*Exercise*. Which lines of the records contain the word "DoxyCompactItemize"? Show each of them.

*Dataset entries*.

━━━

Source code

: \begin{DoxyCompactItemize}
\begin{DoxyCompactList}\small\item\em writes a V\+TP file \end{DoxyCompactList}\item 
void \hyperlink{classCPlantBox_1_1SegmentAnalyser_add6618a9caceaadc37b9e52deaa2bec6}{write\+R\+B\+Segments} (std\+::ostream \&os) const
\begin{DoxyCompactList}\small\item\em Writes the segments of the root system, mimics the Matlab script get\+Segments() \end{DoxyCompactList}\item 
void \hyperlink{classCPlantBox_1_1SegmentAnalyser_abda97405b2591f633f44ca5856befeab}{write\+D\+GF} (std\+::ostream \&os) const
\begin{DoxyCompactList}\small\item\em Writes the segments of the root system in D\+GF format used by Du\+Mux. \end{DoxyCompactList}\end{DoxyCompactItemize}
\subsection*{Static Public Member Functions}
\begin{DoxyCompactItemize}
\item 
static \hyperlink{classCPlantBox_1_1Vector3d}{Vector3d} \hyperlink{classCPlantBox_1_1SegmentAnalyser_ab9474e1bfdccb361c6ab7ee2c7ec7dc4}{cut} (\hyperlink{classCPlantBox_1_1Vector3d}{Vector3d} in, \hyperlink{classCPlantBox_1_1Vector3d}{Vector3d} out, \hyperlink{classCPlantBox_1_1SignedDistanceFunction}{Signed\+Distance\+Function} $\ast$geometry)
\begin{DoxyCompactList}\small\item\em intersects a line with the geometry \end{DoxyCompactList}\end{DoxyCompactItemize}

━━━

*Result*.
: \begin{DoxyCompactItemize}
\begin{DoxyCompactList}\small\item\em Writes the segments of the root system in D\+GF format used by Du\+Mux. \end{DoxyCompactList}\end{DoxyCompactItemize}
\begin{DoxyCompactItemize}
\begin{DoxyCompactList}\small\item\em intersects a line with the geometry \end{DoxyCompactList}\end{DoxyCompactItemize}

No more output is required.